From her family to her community, Cassandra prioritizes helping others.
“No matter what I do in life, I’m always going to help people…that’s what I love,” said Cassandra.
In her personal life, Cassandra cares for her three-year-old son Tyson and is always free to lend a hand to friends and family. But her selflessness doesn’t stop there. As a student and professional Cassandra gives back to her community.
It all started when Cassandra was a practicum student, working toward her associate degree.
“I went to my professor and said, ‘I want to work with the community. I want to know what resources are out there.’ My professor told me how United Way works locally to address education, financial stability, and health-related challenges. Both my professor and I felt it would be a great fit.”
And it was. Cassandra did her practicum through the spring semester. She was invited back last fall as a Loaned Executive, where she raises funds for United Way’s campaign and assists with the CA$H program.
CA$H (Creating Assets, Savings & Hope) is a statewide partnership helping to empower Maine individuals and families to achieve long-term financial stability. In addition to year-round financial education and services, CA$H Maine sites help qualifying community members prepare and file their taxes for free, ensuring they receive 100% of their refund.
Cassandra said, “What I love about my job is helping people – helping them get the money they deserve, and they need and helping them find resources in their communities.”
Through the CA$H program, Cassandra helps individuals learn about tax credits and available refunds. One of those credits is the Child Tax Credit (CTC), which is designed to provide a boost to families’ incomes, allowing them to better cover costs associated with raising children like food and childcare. The program provides families with up to $300 per child per month.
Over 230,000 families across Maine receive CTC, helping support their basic needs and giving kids a stronger start in life. Cassandra has seen how powerful this credit has been for the people she works with as well as felt its impact first-hand.
“As a new single parent, I have the expenses of diapers, daycare, food, snacks, toys, and anything [Tyson] needs. It’s tight on a single income. [Getting the CTC] felt like a huge relief. Not only was I able to take a breath and have extra money, but I could also purchase extra food and put some away. It was just a helping hand reaching out. Having it every month has made a huge difference.”
In Maine, CTC is expected to lift 10,000 children out of poverty and substantially lower the number of families who report food insecurity and hunger.
Another credit available to working individuals and families is the Earned Income Tax Credit (EITC). It is one of the most effective anti-poverty, pro-working investments in the community. Through this tax credit, workers with low to moderate incomes can keep more of their hard-earned wages.

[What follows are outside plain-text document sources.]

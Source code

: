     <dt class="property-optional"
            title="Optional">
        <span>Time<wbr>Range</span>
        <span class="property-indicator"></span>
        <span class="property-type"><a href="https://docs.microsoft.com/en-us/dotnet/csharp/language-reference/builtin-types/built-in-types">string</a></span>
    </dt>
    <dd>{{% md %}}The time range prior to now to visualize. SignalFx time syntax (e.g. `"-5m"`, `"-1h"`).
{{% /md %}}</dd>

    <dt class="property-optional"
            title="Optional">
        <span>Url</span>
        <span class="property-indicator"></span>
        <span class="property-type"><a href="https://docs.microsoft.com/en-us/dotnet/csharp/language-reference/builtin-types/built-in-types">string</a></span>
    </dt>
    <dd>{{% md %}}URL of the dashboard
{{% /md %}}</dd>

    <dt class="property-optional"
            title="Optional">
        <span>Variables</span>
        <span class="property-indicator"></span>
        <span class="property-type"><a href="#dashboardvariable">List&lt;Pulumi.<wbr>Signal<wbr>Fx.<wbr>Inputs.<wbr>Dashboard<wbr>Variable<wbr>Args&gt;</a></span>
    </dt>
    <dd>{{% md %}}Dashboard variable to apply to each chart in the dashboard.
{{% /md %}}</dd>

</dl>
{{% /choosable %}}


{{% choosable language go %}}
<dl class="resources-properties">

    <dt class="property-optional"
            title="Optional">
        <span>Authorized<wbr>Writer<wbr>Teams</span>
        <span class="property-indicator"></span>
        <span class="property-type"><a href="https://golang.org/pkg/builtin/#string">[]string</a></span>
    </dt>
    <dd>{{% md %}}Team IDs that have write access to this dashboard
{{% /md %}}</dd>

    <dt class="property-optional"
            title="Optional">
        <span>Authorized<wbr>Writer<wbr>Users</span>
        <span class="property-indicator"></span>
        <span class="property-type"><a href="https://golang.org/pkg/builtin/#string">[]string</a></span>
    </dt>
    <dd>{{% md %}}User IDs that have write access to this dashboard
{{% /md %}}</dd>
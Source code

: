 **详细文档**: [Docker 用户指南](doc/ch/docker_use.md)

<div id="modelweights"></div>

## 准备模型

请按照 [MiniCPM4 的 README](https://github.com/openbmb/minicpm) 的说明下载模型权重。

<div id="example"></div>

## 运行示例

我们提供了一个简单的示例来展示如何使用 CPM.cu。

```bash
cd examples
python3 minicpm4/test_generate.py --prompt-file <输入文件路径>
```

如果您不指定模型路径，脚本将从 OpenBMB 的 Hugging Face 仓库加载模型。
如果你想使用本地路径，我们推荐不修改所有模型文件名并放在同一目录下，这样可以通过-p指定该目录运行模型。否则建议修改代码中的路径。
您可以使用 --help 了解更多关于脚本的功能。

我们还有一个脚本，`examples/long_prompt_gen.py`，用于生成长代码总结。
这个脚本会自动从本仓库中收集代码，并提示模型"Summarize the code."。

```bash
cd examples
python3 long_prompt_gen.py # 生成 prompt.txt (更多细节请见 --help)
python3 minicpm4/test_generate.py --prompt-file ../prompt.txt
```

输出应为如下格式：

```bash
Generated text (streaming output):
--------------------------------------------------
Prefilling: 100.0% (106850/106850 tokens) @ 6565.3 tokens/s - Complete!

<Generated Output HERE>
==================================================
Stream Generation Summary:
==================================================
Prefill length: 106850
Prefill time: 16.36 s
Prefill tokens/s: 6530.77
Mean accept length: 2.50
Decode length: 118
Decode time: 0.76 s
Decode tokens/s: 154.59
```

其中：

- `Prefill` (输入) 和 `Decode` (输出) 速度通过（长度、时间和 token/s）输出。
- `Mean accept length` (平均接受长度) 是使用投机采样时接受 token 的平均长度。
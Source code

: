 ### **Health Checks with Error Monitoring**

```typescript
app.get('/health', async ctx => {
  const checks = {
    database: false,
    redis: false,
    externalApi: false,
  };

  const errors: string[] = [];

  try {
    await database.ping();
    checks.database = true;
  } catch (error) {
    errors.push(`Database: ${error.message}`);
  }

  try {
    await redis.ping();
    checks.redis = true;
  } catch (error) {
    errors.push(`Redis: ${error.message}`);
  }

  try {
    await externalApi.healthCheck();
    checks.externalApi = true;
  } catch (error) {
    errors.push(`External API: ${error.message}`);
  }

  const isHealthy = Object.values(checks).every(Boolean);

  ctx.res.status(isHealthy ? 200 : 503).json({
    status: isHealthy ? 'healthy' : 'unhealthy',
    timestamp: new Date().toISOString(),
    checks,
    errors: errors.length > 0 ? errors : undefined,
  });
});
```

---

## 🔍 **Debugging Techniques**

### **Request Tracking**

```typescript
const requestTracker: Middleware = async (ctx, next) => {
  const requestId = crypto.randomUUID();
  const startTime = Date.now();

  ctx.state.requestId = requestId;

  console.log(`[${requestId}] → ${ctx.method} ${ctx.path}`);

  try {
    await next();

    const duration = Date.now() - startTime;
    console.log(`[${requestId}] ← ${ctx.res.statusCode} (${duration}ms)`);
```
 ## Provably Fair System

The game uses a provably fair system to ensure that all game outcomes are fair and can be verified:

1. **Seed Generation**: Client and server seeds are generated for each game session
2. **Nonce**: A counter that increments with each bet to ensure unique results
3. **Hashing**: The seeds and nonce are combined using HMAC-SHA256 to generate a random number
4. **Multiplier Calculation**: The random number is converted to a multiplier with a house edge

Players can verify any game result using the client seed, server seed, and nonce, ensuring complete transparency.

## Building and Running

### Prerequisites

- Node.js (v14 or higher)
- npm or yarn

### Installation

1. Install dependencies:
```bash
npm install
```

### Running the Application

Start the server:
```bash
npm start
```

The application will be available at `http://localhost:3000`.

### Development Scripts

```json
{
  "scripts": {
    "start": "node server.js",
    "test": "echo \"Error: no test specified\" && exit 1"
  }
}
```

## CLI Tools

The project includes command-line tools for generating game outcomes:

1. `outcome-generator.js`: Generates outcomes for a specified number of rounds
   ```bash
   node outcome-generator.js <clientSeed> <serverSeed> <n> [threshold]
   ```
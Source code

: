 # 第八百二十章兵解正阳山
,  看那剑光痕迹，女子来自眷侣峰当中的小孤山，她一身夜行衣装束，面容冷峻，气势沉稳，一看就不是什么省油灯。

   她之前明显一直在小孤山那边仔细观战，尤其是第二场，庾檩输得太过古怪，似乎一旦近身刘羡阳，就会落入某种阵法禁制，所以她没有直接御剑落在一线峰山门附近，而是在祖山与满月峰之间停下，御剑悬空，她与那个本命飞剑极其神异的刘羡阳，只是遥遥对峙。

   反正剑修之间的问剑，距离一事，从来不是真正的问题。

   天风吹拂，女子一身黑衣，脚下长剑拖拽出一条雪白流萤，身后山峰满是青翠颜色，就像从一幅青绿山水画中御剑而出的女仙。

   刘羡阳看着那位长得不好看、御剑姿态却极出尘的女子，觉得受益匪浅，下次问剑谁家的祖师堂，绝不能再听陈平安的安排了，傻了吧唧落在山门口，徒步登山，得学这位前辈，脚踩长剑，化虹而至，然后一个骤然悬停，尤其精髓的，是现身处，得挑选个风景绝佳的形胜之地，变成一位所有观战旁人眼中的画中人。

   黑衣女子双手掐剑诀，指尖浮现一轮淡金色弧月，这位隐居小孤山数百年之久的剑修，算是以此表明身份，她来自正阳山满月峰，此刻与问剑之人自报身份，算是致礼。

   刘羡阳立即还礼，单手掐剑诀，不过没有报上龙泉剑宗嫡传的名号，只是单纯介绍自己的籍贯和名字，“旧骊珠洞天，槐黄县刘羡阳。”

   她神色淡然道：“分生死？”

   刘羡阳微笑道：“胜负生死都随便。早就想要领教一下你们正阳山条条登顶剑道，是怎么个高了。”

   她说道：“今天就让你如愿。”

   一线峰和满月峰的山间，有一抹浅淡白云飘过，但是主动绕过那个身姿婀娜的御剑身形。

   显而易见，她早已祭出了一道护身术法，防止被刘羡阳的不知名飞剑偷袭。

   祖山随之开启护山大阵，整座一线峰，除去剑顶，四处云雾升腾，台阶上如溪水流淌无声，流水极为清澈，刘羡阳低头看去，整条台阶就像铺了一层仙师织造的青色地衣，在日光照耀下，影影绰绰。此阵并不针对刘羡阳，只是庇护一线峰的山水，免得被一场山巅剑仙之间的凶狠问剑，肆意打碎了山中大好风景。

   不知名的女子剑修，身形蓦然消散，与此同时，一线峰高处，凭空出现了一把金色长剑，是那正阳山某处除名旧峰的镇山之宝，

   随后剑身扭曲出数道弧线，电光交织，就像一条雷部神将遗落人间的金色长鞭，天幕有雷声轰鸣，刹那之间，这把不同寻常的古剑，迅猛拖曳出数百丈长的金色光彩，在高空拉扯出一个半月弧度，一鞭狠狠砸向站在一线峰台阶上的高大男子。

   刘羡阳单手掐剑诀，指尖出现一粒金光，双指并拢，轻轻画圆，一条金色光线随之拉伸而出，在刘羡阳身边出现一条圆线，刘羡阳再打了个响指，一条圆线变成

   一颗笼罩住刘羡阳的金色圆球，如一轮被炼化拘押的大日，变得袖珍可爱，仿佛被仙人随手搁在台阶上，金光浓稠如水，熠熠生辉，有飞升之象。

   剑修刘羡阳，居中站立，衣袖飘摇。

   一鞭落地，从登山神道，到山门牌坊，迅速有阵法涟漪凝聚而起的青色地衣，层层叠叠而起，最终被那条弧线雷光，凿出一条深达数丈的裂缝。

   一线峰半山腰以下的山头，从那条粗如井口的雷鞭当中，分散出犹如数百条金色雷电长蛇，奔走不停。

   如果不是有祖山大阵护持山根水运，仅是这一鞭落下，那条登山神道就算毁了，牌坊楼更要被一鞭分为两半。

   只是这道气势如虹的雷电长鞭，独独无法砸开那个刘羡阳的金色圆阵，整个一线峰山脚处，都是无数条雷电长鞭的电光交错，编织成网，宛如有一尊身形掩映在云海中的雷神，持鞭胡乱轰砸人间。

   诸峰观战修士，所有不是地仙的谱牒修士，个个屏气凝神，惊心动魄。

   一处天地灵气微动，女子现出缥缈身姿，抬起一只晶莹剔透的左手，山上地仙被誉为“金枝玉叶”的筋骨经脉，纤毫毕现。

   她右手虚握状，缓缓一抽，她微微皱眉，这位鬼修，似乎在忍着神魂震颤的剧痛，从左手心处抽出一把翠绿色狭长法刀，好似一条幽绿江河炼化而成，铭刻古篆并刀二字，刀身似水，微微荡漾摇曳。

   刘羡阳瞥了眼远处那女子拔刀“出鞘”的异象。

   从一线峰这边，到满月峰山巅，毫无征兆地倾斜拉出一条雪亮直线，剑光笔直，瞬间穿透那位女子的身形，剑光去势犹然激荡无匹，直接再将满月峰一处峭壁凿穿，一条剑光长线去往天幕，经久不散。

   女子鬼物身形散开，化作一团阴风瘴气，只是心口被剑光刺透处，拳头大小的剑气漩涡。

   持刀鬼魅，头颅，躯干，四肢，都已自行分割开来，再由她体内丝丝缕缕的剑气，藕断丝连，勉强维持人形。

In addition to the $3,600 Cassandra receives through her CTC payments, she will receive an estimated $2,500 from EITC when she files her taxes.
Having CTC and planning for the EITC helps Cassandra stabilize and strengthen her immediate and long-term financial stability.
“If I didn’t have [the CTC and EITC], I would not be able to get some of the bills paid and get caught up. It would be very stressful. I don’t even know what I would do,” said Cassandra.
CTC and EITC credits work for families like Cassandra’s, and millions like hers. CTC expansion is expected to lift four million children above the poverty line and narrow the difference in poverty rates for black and white children by 44%.
By reducing poverty and increasing income for working families, the EITC has been linked to positive health outcomes, especially for infants and mothers. Young children in families that receive the EITC do better on tests and go further in school, including graduating from high school — and, when they become adults, tend to get better jobs and earn more.
Cassandra is optimistic about the future and pursuing her dreams. She is currently pursuing a bachelor’s degree in Human Services.
“My goal for myself is to graduate this year, get my car fixed, and possibly a new one. I want to be that minivan mom. I want to get my savings back up to what it used to be before the pandemic. I want to have a safety net and not have to worry for Tyson or for me.”
Cassandra also hopes her son will embrace her giving spirit. “I hope that [Tyson] wants to help people like I do. I hope he wants to follow in my footsteps – always willing to go above and beyond and help.”
CA$H encourages all CTC recipients to retain their CTC federal summary, arriving from the IRS in the mail, as they prepare to file this year.